[[ DATASET ENTRIES, beginning ]]

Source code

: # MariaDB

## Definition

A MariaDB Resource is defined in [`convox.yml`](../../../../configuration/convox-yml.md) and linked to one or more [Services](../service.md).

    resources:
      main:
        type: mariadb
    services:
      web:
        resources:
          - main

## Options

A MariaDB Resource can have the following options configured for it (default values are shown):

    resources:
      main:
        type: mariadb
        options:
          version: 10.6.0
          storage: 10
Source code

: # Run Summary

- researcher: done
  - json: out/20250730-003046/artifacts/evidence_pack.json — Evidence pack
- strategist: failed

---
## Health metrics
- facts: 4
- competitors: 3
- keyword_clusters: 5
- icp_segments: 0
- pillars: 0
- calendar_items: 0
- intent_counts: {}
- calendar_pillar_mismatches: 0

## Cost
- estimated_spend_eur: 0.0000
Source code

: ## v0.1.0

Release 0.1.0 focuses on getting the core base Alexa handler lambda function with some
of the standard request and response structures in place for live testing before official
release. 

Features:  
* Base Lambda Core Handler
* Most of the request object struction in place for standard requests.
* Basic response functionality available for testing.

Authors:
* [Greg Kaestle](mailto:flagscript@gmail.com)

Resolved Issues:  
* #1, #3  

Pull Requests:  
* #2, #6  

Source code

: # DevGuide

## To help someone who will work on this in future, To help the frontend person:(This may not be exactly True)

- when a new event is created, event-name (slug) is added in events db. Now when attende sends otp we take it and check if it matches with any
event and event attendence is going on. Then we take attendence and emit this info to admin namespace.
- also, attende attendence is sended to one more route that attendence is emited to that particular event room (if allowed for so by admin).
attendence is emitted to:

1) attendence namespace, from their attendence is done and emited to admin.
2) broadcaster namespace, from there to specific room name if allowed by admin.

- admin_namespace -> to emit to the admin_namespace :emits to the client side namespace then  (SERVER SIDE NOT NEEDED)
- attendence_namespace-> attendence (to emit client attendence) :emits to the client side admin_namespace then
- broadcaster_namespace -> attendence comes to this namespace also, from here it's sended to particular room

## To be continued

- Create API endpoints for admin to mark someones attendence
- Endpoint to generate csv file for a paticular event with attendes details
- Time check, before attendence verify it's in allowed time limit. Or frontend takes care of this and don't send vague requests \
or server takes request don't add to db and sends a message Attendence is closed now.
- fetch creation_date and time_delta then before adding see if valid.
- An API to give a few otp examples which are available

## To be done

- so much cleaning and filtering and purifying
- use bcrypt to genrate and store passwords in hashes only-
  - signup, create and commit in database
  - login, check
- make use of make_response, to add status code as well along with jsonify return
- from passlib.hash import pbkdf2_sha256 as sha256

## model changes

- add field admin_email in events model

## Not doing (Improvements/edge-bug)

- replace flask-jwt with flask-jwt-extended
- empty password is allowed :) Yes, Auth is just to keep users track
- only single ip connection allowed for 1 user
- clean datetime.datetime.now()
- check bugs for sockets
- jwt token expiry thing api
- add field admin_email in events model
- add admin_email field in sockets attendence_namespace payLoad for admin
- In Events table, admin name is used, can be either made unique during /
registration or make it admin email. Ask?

[[ DATASET ENTRIES, end ]]

Show all lines above holding "make".

- make use of make_response, to add status code as well along with jsonify return
registration or make it admin email. Ask?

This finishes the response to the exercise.